Malgré l’insistance de Robert Ménard, cette année encore, l’installation de la crèche ne passera toujours pas.
Une atteinte à la laïcité et à l’exigence de neutralité du service public
La loi du 9 décembre 1905, relative à la séparation des Églises et de l’État prévoit à l’article 28 qu’il est interdit « d’élever ou d’apposer aucun signe ou emblème religieux sur les monuments publics ou en quelque emplacement public que ce soit, à l’exception [des édifices cultuels], cimetières, monuments funéraires, et musées ou expositions ».
La jurisprudence rappelle que, selon la loi de 1905, une crèche possède une dimension religieuse qui peut déroger au principe de neutralité des bâtiments publics accueillant un service public. C’est sur ce fondement que la cour administrative d’appel de Marseille avait jugé illégale en 2017 la crèche installée par Robert Ménard à Béziers.
Dans la même logique, le tribunal administratif de Montpellier a annulé le 18 février 2025 la décision d’installer une crèche dans la mairie biterroise, en soulignant que ces installations ne sont permises dans un bâtiment public que si elles revêtent « un caractère culturel, artistique ou festif », sans exprimer une préférence religieuse.
Ce principe découle de la conception « hybride » retenue par la jurisprudence — et validée par le Conseil d’État — qui laisse aux juges le soin d’apprécier au cas par cas la légalité de telles installations, bien qu’en principe leur présence demeure interdite.
Un récidivisme quasi coutumier
À Béziers, la condamnation annuelle prend des allures de coutume de Noël. Depuis 2014, Robert Ménard renouvelle, chaque hiver, son initiative et les sanctions prononcées ne parviennent pas à arrêter la récidive de l’édile.

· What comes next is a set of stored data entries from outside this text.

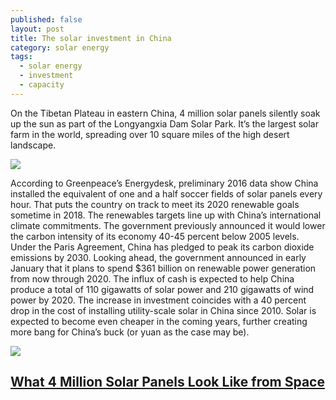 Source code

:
 ```yaml
---
published: false
layout: post
title: The solar investment in China
category: solar energy
tags:
  - solar energy
  - investment
  - capacity
---
```



On the Tibetan Plateau in eastern China, 4 million solar panels silently soak up the sun as part of the Longyangxia Dam Solar Park. It’s the largest solar farm in the world, spreading over 10 square miles of the high desert landscape.


![](https://www.scientificamerican.com/sciam/assets/Image/image001(1).gif)


According to Greenpeace’s Energydesk, preliminary 2016 data show China installed the equivalent of one and a half soccer fields of solar panels every hour. That puts the country on track to meet its 2020 renewable goals sometime in 2018.
The renewables targets line up with China’s international climate commitments. The government previously announced it would lower the carbon intensity of its economy 40-45 percent below 2005 levels. Under the Paris Agreement, China has pledged to peak its carbon dioxide emissions by 2030.
Looking ahead, the government announced in early January that it plans to spend $361 billion on renewable power generation from now through 2020. The influx of cash is expected to help China produce a total of 110 gigawatts of solar power and 210 gigawatts of wind power by 2020.
The increase in investment coincides with a 40 percent drop in the cost of installing utility-scale solar in China since 2010. Solar is expected to become even cheaper in the coming years, further creating more bang for China’s buck (or yuan as the case may be).



![](https://www.scientificamerican.com/sciam/cache/file/5195B0CD-2E26-4367-A45ECA8F7F24BD1E.jpg?w=590&h=393&7F313D14-D163-44B3-AB7B480EBFF3FC1E)
## [What 4 Million Solar Panels Look Like from Space](https://www.scientificamerican.com/article/what-4-million-solar-panels-look-like-from-space/) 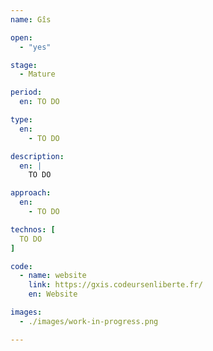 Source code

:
 ```yaml
---
name: Gîs

open: 
  - "yes"

stage: 
  - Mature

period: 
  en: TO DO

type:
  en:
    - TO DO

description:
  en: |
    TO DO

approach:
  en: 
    - TO DO

technos: [ 
  TO DO
]

code:
  - name: website
    link: https://gxis.codeursenliberte.fr/
    en: Website

images:
  - ./images/work-in-progress.png

---
```

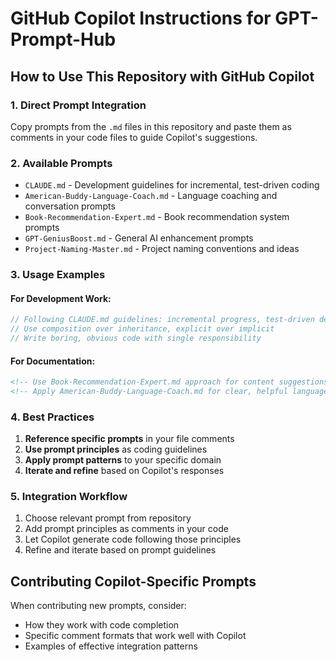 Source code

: # GitHub Copilot Instructions for GPT-Prompt-Hub

## How to Use This Repository with GitHub Copilot

### 1. **Direct Prompt Integration**
Copy prompts from the `.md` files in this repository and paste them as comments in your code files to guide Copilot's suggestions.

### 2. **Available Prompts**
- `CLAUDE.md` - Development guidelines for incremental, test-driven coding
- `American-Buddy-Language-Coach.md` - Language coaching and conversation prompts
- `Book-Recommendation-Expert.md` - Book recommendation system prompts
- `GPT-GeniusBoost.md` - General AI enhancement prompts
- `Project-Naming-Master.md` - Project naming conventions and ideas

### 3. **Usage Examples**

#### For Development Work:
```javascript
// Following CLAUDE.md guidelines: incremental progress, test-driven development
// Use composition over inheritance, explicit over implicit
// Write boring, obvious code with single responsibility
```

#### For Documentation:
```markdown
<!-- Use Book-Recommendation-Expert.md approach for content suggestions -->
<!-- Apply American-Buddy-Language-Coach.md for clear, helpful language -->
```

### 4. **Best Practices**
1. **Reference specific prompts** in your file comments
2. **Use prompt principles** as coding guidelines
3. **Apply prompt patterns** to your specific domain
4. **Iterate and refine** based on Copilot's responses

### 5. **Integration Workflow**
1. Choose relevant prompt from repository
2. Add prompt principles as comments in your code
3. Let Copilot generate code following those principles
4. Refine and iterate based on prompt guidelines

## Contributing Copilot-Specific Prompts
When contributing new prompts, consider:
- How they work with code completion
- Specific comment formats that work well with Copilot
- Examples of effective integration patterns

On pourrait penser qu’avec les huit condamnations précédentes, il serait physiquement impossible à Robert Ménard de faire installer la crèche dans la cour de l’hôtel de ville. Mais la justice ne fonctionne pas comme ça.
En effet, une suspension en urgence semble difficilement caractérisable cette année, comme ce fut le cas l’année passée. Le tribunal administratif de Montpellier avait estimé que l’atteinte invoquée n’était pas suffisamment grave et immédiate pour justifier une intervention en urgence. Ce refus avait ainsi permis à la crèche d’obtenir un sursis et de rester en place pendant toute la période des fêtes, bien qu’elle ait été déclarée illégale deux mois plus tard.
D’autant plus que l’édile a plus d’un tour dans son sac. Si la crèche est déclarée illégale dans l’enceinte du bâtiment public, loin de lui l’idée d’y renoncer totalement. Jésus, Marie, Joseph, l’âne et le bœuf se trouveront relogés quelques pas plus loin, à l’extérieur du bâtiment public, pour éviter l’astreinte par jour de refus du retrait comme ce fut le cas en 2017.
Mais toutes les crèches ne sont pas si pérennes, et tous les maires ne sont pas si inventifs. En février 2025, la commune de Beaucaire s’est vu obligée de retirer en urgence sa crèche par le tribunal administratif de Nîmes et sous astreinte d’une amende calculée en fonction du nombre de jours de retard.
Au total, la commune a été condamnée pour 42 jours de retard, soit à une amende totale de 103 000 euros. Une somme conséquente aux frais de la commune, et donc des habitants, et non du maire
Pour rappel, le gouvernement dispose d’un pouvoir de suspension du maire, lorsque ce dernier commet une illégalité. Une sanction qui n’est que très rarement appliquée. Dans un contexte de démocratie locale, le maire est responsable, en principe, devant ses électeurs.
Tous les regards se tournent alors vers le préfet, qui contrôle les actes des communes. Il dispose du pouvoir, sans en avoir l’obligation, de demander au juge de suspendre la décision d’installation très rapidement.
À la différence des référés déposés par les particuliers et les associations, le préfet n’a pas à justifier d’une condition d’urgence. Pourtant, il ne s’est jamais engagé dans cette voie, ce qui lui vaut aujourd’hui de vives critiques pour son inaction.